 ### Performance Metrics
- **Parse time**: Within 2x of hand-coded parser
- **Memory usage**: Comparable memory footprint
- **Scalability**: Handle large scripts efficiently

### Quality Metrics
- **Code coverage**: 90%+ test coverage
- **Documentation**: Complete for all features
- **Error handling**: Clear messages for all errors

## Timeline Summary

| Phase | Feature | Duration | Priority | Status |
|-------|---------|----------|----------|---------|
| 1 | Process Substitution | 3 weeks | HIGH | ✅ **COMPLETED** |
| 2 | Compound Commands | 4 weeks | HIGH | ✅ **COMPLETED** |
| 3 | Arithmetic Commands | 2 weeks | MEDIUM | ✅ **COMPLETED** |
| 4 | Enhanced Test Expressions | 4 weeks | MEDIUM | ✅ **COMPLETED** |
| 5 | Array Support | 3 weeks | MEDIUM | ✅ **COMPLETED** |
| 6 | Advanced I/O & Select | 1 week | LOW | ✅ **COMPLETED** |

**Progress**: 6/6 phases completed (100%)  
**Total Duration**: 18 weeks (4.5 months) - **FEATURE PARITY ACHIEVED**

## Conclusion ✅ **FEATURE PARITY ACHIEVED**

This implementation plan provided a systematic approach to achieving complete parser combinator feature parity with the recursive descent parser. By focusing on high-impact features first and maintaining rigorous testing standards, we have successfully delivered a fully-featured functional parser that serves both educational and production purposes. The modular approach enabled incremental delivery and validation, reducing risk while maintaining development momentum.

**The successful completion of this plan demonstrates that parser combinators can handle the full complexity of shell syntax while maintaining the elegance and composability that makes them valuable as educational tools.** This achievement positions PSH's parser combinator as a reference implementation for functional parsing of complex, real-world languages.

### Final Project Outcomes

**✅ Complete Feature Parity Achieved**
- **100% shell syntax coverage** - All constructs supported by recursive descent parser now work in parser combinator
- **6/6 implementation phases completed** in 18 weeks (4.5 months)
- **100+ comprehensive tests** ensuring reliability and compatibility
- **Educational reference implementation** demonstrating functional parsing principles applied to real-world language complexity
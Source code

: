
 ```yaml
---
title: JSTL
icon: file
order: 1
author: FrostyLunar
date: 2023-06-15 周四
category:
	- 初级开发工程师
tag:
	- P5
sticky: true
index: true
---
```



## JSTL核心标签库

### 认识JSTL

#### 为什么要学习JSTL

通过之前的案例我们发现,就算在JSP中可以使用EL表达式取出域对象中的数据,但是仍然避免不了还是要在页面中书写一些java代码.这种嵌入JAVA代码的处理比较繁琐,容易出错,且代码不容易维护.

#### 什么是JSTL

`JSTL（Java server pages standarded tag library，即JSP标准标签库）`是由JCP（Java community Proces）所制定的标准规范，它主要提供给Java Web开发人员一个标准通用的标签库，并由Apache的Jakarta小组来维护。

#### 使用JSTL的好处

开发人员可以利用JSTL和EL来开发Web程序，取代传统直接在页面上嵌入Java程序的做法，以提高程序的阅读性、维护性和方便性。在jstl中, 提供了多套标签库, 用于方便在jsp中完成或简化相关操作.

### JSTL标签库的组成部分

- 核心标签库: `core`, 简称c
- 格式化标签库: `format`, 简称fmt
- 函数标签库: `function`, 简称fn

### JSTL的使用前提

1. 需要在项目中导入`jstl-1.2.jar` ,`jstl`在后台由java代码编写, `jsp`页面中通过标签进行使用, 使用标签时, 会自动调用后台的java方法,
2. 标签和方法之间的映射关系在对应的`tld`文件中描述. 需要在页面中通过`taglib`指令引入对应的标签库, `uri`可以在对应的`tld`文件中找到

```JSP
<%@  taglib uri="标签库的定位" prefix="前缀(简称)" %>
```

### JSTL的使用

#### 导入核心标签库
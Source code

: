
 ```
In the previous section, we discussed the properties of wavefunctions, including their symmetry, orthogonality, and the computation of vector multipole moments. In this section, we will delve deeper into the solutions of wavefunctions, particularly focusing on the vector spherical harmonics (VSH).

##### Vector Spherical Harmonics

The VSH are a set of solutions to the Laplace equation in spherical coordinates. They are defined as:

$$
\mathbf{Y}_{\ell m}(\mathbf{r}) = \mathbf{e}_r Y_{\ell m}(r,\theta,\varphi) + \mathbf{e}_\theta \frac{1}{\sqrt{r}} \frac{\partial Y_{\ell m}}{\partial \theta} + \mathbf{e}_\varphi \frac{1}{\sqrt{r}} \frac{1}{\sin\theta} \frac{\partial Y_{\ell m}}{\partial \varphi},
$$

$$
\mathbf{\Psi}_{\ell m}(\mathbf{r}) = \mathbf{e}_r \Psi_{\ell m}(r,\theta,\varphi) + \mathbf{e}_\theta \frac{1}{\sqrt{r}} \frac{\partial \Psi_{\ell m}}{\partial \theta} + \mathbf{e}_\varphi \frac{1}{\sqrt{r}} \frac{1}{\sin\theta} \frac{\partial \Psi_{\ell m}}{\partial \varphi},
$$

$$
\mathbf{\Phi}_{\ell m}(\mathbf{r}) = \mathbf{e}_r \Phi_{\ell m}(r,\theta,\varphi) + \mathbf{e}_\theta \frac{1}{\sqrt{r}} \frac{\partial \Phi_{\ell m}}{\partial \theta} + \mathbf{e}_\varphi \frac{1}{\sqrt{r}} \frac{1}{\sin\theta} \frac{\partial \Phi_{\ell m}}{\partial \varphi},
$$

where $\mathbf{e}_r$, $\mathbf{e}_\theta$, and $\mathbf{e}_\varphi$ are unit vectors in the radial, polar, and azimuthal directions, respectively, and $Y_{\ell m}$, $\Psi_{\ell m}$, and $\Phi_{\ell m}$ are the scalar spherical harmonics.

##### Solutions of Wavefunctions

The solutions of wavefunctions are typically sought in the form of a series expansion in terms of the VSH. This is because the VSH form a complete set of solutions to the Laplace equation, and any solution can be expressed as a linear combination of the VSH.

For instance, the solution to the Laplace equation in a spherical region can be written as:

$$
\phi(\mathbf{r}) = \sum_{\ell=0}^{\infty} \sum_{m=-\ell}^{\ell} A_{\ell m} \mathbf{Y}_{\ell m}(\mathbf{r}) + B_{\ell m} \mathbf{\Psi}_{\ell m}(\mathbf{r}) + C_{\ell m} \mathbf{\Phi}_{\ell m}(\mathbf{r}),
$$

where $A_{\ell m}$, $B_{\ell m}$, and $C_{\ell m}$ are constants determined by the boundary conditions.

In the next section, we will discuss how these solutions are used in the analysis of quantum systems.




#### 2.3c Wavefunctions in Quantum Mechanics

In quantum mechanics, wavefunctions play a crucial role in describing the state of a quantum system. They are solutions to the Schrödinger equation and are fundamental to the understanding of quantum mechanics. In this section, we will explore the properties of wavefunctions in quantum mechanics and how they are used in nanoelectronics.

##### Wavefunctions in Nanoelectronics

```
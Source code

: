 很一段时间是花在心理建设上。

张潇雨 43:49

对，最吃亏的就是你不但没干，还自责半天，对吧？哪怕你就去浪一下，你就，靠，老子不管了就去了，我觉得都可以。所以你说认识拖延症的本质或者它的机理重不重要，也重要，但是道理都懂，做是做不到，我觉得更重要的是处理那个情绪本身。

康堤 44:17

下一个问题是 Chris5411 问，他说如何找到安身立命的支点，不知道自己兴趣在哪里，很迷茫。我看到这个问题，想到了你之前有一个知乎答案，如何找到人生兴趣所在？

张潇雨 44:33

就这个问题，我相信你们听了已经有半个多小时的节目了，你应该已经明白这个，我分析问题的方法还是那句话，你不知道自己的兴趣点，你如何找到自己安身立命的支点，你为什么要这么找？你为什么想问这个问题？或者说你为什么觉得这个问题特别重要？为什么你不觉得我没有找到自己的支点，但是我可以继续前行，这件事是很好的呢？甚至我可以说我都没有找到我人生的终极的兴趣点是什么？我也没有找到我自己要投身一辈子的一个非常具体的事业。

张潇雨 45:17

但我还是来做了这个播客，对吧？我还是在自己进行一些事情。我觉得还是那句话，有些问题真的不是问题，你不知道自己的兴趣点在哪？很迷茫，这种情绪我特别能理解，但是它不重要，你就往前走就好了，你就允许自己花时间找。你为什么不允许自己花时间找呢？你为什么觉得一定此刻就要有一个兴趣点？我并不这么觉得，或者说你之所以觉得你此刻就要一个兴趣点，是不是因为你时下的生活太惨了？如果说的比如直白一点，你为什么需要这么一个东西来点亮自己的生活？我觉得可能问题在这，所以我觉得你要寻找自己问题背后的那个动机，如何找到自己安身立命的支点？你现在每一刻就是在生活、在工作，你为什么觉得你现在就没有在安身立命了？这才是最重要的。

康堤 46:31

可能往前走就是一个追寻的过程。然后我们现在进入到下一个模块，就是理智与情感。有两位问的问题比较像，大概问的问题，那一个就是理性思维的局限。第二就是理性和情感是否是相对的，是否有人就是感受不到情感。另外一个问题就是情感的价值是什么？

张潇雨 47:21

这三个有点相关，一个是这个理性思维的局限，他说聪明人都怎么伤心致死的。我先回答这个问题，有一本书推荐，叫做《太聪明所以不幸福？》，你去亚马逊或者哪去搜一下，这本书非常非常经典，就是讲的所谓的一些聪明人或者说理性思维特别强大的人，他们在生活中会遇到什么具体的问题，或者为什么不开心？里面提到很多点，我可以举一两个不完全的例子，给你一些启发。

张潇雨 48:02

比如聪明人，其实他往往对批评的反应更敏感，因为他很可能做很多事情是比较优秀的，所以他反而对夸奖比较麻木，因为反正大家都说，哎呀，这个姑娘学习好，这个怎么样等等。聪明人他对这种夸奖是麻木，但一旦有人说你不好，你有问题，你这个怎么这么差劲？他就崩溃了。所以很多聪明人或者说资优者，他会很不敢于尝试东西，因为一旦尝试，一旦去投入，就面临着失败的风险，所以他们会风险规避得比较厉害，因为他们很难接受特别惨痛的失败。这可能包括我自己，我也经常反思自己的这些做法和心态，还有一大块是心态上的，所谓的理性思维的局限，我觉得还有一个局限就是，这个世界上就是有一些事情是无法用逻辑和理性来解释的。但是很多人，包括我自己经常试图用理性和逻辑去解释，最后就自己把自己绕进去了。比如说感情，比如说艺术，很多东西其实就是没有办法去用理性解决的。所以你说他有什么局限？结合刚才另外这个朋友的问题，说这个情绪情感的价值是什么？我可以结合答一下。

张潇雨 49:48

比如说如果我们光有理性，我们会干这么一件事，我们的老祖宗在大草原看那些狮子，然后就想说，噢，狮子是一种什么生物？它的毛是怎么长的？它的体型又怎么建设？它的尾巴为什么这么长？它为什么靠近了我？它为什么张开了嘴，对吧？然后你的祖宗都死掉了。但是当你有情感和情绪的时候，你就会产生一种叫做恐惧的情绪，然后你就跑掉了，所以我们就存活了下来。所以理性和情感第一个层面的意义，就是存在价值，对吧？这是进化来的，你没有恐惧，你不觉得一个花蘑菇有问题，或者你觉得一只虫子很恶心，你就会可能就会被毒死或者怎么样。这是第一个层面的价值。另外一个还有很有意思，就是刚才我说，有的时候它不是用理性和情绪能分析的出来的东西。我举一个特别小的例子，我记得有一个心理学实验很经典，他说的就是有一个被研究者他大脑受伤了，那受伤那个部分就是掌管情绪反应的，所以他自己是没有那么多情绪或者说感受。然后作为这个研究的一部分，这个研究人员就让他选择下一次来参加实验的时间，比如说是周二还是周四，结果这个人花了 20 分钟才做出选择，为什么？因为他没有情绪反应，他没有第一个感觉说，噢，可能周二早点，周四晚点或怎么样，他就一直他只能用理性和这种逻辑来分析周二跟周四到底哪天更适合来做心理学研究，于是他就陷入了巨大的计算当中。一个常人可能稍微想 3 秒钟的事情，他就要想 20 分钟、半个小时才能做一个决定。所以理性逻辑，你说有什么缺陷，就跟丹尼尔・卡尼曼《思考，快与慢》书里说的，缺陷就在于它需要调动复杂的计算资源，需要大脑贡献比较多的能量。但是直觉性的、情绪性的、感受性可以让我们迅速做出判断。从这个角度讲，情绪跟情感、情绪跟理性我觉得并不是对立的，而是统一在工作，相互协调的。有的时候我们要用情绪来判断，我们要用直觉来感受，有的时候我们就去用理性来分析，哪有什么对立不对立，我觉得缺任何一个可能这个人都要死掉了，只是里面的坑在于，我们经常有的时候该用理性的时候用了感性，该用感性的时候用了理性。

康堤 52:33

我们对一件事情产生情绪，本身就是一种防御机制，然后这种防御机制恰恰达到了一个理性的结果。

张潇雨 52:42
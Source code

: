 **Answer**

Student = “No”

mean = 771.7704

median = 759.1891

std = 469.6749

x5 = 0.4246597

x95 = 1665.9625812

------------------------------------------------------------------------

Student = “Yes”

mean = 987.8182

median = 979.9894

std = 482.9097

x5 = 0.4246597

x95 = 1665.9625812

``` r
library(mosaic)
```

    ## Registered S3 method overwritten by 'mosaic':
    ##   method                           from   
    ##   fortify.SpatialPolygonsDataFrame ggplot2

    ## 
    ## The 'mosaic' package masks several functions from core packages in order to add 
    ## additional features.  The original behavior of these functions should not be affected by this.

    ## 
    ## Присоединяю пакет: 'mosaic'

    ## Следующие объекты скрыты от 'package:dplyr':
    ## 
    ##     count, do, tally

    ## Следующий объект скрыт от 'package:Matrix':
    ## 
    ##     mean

================

**Exercise prompt:** Start with the line above that contains "## Timeline Summary" and stop after the line that contains "phases completed (100%)". Output those lines exactly, and only those.

**Response to the exercise:**
## Timeline Summary

| Phase | Feature | Duration | Priority | Status |
|-------|---------|----------|----------|---------|
| 1 | Process Substitution | 3 weeks | HIGH | ✅ **COMPLETED** |
| 2 | Compound Commands | 4 weeks | HIGH | ✅ **COMPLETED** |
| 3 | Arithmetic Commands | 2 weeks | MEDIUM | ✅ **COMPLETED** |
| 4 | Enhanced Test Expressions | 4 weeks | MEDIUM | ✅ **COMPLETED** |
| 5 | Array Support | 3 weeks | MEDIUM | ✅ **COMPLETED** |
| 6 | Advanced I/O & Select | 1 week | LOW | ✅ **COMPLETED** |

**Progress**: 6/6 phases completed (100%)  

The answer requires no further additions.